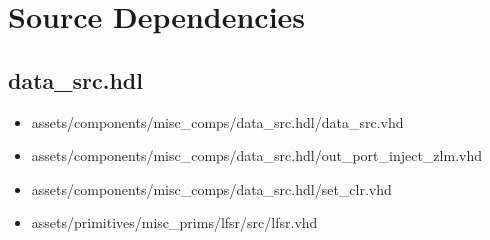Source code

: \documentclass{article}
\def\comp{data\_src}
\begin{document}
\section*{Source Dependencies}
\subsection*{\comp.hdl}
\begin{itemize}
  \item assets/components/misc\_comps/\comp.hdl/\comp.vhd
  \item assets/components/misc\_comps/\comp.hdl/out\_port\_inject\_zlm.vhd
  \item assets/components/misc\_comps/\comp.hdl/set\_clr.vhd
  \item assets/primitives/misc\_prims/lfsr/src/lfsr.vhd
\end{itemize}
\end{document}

---

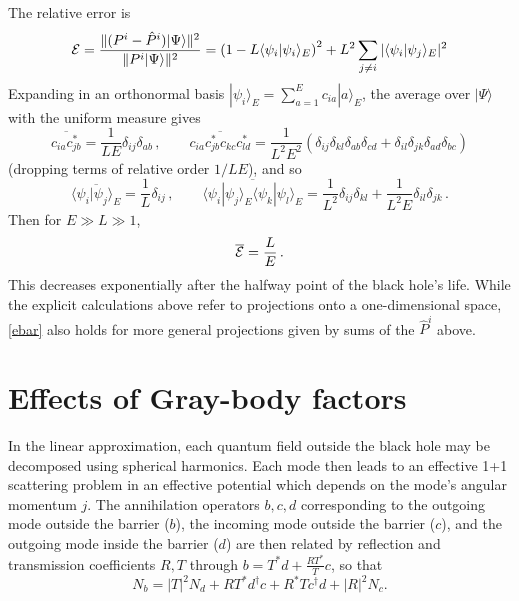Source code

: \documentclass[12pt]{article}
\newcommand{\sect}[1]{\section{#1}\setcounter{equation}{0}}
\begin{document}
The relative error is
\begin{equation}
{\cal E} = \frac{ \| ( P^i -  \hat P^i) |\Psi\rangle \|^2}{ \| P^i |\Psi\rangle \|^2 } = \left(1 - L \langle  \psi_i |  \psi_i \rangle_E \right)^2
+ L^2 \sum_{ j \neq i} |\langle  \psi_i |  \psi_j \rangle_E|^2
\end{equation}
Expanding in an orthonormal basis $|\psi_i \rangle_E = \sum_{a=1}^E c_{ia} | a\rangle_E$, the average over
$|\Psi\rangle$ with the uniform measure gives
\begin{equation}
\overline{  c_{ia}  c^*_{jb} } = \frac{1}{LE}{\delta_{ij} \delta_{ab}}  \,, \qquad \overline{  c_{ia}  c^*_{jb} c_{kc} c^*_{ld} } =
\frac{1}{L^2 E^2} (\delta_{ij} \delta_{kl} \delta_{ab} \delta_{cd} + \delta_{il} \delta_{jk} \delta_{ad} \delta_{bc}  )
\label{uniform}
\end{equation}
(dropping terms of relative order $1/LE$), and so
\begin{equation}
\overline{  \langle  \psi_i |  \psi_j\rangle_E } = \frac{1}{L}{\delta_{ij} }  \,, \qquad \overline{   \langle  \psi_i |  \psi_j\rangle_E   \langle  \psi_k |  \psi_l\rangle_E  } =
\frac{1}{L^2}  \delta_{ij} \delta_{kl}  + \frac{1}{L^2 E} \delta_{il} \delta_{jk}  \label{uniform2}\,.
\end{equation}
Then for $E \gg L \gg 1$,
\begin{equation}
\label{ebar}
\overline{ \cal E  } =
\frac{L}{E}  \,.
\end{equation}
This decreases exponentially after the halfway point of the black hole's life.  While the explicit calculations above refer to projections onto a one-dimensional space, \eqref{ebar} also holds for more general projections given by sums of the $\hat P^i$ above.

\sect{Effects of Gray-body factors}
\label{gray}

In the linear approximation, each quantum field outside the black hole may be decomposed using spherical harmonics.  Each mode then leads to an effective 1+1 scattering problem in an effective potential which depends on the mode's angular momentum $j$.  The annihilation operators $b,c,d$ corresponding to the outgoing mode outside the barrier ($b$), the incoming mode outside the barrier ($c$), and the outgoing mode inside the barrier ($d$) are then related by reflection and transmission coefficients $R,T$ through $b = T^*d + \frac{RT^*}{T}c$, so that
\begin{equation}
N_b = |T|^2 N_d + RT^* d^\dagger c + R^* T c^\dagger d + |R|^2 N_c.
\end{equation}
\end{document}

* * *

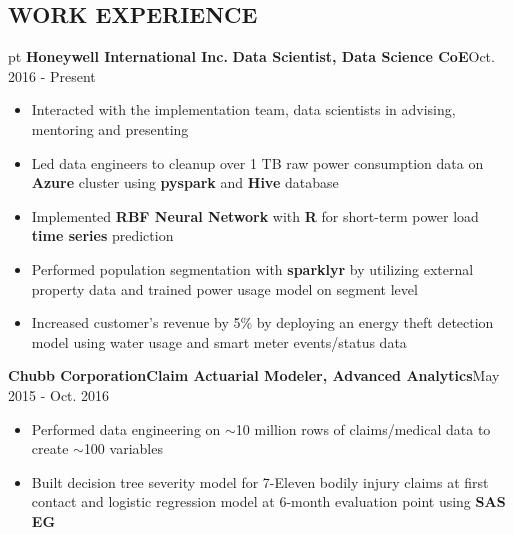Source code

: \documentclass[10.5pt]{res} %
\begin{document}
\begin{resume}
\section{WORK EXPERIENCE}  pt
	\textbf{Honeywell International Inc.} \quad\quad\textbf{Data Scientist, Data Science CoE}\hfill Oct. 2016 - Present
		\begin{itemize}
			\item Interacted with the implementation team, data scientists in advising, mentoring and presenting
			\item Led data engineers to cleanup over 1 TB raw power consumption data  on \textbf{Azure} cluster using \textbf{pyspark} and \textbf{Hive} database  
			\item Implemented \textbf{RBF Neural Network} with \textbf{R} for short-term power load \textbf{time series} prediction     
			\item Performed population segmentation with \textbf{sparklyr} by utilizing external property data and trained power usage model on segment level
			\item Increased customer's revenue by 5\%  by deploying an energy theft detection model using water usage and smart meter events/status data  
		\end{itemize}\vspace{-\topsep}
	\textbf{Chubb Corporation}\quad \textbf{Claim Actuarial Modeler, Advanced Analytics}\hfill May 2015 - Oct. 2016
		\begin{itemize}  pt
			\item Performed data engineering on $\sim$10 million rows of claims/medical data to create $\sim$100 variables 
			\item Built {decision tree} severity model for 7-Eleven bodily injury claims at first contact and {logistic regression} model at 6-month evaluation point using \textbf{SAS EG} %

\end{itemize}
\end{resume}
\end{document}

What to produce: Scan the data for the word "misc" and copy every line where it shows up.

Solution to this problem:
  \item assets/components/misc\_comps/\comp.hdl/\comp.vhd
  \item assets/components/misc\_comps/\comp.hdl/out\_port\_inject\_zlm.vhd
  \item assets/components/misc\_comps/\comp.hdl/set\_clr.vhd
  \item assets/primitives/misc\_prims/lfsr/src/lfsr.vhd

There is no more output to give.